(Excerpts from a dataset)
━━━━━━━━━━━━━━━━━━━━

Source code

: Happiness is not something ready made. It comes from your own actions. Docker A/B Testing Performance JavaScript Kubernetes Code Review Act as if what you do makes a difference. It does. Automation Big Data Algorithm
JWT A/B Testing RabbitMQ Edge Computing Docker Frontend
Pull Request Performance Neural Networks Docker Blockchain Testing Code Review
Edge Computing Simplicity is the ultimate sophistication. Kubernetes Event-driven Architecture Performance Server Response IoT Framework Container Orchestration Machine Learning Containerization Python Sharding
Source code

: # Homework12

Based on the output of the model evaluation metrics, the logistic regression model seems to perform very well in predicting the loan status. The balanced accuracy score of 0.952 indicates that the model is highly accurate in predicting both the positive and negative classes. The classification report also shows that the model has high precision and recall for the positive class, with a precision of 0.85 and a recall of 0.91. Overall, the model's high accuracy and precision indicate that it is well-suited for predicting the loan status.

━━━━━━━━━━━━━━━━━━━━

From the records above, count the lines that contain "Computing". Only the number should be written.

_Solved problem_. 2